Having in view the character of the corporations affected, and that the disability may be terminated at the will of the corporation, it is apparent that public policy does not require us to hold that all contracts made in violation of § 69 are void ab initio. Such a construction would deny to a private trading corporation the right to ratify a contract made in its name before the filing of its certificate of organization, although it had received and retained the consideration and had afterward completed its organization according to law.

In the present case the loan was made for the use of the corporation, and all the parties supposed that the corporation was legally authorized to execute the note. *239 Under such circumstances the corporation would be liable as for money had and received, even if its corporate organization had never been completed; and we see no reason why it should not be directly liable on the note after its temporary disability to execute the note has been removed. The result which we reach is that in cases where the contract would otherwise be enforceable on principles of ratification or estoppel, § 69 of the Corporation Act will not prevent a business contract, made before the certificate of organization was filed, from being enforced against the corporation after such certificate is filed.

It follows that the individual liability of an agent who makes a business contract in the name of an existing corporation not yet completely organized, is to be governed by the rules which ordinarily prevail where one contracts as agent for a named principal without sufficient authority. In such cases the agent is not liable or bound by the contract, because nobody intended that he should be so bound; but if, by reason of his lack of authority, the contract is not enforceable against the alleged principal, the party who has been induced to contract on the faith of the agent's authority has one of two remedies. If the agent honestly believed that he had an authority which he did not possess, he may be sued on an implied warranty of authority. If he knew, or (as in this case) ought to have known, that he had not the authority which he professed to have, he may be sued in the action of deceit. Starkey v. Bank ofEngland, L. R. (1903) App. Cas. 114; Noyes v. Loring,55 Me. 408; Jacobs v. Williams, 85 Conn. 215,82 A. 202; Anson on Contracts, pp. 424-429.

But in such cases there can be no breach of warranty or actionable deceit if the principal is in fact bound by the contract. If the principal is bound, the other party has no ground of complaint against the agent. And it *240 can make no difference whether the principal is bound because the agent was authorized in advance, or because of a subsequent ratification, or because the principal is estopped to deny that the agent was in fact duly authorized.

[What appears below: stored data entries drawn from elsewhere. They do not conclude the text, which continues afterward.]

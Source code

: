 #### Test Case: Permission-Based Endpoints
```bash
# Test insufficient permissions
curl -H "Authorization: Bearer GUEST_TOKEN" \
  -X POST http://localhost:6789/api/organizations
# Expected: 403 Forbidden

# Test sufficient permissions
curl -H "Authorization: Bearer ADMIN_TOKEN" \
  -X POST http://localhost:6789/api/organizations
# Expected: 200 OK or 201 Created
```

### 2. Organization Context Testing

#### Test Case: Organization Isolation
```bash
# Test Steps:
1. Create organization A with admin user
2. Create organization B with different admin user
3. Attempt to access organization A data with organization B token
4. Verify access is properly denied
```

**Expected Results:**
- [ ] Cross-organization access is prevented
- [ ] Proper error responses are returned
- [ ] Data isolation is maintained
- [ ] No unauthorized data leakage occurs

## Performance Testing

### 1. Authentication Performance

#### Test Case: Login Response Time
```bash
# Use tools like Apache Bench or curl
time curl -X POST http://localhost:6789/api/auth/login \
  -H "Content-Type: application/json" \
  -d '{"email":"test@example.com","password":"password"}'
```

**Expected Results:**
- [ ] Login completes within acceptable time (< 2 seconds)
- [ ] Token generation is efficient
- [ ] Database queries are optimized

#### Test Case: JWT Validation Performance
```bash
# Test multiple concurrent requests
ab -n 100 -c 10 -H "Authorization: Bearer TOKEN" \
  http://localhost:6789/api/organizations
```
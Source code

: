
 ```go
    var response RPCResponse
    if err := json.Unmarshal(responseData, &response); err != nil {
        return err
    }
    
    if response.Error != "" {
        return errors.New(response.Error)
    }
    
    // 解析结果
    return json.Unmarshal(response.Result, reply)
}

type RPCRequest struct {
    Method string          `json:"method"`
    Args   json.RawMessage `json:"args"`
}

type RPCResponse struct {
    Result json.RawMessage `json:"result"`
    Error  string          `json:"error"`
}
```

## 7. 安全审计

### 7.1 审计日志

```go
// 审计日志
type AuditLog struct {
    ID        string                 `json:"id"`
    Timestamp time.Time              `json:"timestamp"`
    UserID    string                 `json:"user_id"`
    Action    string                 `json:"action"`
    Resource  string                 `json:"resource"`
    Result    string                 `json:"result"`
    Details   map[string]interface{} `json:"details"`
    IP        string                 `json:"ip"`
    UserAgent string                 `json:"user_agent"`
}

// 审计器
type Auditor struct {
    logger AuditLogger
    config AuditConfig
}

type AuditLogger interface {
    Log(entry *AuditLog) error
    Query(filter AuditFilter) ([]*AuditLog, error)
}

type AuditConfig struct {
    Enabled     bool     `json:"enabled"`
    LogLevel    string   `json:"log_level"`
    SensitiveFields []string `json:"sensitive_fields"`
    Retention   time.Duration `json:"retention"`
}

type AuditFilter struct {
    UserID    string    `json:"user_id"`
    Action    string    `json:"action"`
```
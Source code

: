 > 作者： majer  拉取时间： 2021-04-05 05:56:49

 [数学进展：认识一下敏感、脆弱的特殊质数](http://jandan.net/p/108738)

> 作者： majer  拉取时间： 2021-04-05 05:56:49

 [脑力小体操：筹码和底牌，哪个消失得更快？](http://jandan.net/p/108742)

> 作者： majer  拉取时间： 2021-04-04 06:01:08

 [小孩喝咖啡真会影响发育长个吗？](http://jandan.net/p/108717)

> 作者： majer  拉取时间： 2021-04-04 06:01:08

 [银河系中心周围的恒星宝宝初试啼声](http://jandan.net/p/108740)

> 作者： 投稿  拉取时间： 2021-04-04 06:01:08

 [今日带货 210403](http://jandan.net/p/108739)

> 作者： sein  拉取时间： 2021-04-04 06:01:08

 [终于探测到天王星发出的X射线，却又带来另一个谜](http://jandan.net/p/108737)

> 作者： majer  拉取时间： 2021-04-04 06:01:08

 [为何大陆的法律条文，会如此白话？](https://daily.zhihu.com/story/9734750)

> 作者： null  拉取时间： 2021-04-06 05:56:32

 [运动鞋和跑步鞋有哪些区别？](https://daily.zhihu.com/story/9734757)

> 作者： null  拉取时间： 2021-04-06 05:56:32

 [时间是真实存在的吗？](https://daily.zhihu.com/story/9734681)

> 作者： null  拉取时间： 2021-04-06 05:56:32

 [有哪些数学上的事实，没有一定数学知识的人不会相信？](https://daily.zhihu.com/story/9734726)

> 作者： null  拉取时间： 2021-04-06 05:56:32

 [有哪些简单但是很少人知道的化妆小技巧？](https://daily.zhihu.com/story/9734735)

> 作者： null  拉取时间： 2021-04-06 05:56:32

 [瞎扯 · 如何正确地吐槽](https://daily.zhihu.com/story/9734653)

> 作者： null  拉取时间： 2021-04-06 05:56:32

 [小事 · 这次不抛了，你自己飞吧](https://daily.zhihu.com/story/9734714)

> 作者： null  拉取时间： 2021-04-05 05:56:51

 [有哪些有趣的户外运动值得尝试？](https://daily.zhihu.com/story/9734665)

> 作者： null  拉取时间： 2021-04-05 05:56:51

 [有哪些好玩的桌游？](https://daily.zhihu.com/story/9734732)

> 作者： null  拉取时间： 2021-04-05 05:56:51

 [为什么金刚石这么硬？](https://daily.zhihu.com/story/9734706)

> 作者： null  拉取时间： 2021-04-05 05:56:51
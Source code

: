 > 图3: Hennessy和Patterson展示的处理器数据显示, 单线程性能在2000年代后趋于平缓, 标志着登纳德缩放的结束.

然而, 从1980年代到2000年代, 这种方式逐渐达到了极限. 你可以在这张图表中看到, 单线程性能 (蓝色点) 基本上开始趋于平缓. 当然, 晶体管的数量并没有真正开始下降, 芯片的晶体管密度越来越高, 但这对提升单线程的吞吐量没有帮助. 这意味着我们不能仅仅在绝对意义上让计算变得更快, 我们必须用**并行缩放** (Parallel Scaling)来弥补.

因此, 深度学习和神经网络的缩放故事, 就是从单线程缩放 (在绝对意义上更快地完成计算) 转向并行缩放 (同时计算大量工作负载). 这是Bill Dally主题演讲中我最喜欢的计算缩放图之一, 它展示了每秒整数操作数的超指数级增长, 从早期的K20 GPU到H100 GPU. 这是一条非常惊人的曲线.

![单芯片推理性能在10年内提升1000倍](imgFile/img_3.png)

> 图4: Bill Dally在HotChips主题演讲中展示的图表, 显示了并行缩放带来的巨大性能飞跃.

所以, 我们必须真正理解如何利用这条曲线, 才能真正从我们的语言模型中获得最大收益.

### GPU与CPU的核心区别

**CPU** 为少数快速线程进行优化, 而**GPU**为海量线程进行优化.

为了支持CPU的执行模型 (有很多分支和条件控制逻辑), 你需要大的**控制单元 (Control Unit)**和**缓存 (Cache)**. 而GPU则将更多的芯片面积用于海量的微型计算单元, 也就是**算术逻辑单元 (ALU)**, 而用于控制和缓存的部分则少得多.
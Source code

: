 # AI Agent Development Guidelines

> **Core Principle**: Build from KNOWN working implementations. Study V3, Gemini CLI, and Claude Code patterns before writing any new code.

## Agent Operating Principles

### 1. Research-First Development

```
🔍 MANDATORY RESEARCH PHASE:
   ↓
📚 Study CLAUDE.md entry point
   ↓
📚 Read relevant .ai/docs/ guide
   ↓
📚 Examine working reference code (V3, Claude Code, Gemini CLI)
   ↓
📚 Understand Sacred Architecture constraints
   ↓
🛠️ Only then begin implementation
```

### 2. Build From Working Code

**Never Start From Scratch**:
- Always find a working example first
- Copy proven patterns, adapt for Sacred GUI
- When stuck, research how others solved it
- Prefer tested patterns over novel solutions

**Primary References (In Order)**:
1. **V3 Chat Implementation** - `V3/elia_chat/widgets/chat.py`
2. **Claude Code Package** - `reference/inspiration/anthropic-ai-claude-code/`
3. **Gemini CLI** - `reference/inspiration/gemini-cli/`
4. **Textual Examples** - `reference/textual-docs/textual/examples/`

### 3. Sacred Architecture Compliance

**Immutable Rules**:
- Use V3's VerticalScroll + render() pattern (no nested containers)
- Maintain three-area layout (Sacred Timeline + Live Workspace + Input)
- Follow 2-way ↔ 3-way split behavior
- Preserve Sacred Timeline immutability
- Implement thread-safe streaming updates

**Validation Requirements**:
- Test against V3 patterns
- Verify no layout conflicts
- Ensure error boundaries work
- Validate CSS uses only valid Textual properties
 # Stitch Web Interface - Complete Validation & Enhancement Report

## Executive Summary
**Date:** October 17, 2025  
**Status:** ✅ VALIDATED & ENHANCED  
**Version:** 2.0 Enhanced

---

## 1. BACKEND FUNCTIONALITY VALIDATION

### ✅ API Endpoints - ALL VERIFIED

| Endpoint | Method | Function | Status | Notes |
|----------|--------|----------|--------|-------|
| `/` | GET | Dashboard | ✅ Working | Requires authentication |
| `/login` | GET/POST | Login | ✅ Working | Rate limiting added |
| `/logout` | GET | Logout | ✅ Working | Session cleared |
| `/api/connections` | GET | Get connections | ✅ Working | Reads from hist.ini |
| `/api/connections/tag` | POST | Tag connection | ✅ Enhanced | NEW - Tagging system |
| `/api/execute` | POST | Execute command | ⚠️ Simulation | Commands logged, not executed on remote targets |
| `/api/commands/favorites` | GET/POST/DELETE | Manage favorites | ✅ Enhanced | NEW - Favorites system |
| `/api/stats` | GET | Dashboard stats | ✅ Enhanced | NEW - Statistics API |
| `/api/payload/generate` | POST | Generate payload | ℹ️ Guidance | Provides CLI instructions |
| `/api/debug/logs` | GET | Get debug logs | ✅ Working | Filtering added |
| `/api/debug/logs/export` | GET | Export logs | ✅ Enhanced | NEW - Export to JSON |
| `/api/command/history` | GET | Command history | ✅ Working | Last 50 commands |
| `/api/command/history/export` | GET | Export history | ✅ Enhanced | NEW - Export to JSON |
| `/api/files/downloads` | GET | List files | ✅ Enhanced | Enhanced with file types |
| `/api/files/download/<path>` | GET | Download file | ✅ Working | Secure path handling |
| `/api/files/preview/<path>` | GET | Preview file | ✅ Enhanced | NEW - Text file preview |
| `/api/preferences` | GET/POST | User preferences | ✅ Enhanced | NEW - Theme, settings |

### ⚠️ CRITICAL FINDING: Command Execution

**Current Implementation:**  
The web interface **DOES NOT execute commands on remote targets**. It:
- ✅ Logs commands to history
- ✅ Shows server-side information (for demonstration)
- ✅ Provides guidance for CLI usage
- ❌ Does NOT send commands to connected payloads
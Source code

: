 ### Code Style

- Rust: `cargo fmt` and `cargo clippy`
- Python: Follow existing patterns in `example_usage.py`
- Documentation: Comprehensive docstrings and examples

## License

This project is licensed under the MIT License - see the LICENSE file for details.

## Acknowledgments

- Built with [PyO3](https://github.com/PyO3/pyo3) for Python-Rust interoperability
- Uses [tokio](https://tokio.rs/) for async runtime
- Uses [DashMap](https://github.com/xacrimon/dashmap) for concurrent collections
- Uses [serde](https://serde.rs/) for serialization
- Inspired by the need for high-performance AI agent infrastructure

If for any reason the principal is bound by the contract, the other party, who contracted with the principal and not with the agent, has received all that the agent agreed or assumed to procure for him.

In the present case the corporation became directly liable on the note, on principles of ratification or estoppel, as soon as its certificate of organization was filed and it was legally authorized to execute such a note; and although the defendants were bound as corporators to know that they did not have authority until then to execute a note for business purposes in the name of the corporation, yet their liability to answer for the consequences in an action of deceit ended when the liability of the corporation on the note attached.

It is unnecessary to comment on the subsequent dissolution of the corporation. The statutes governing voluntary dissolution proceedings amply protect creditors, and there is no allegation or finding that the defendant directors have violated their duties as statutory trustees.

There is error and a new trial is ordered.

In this opinion the other judges concurred.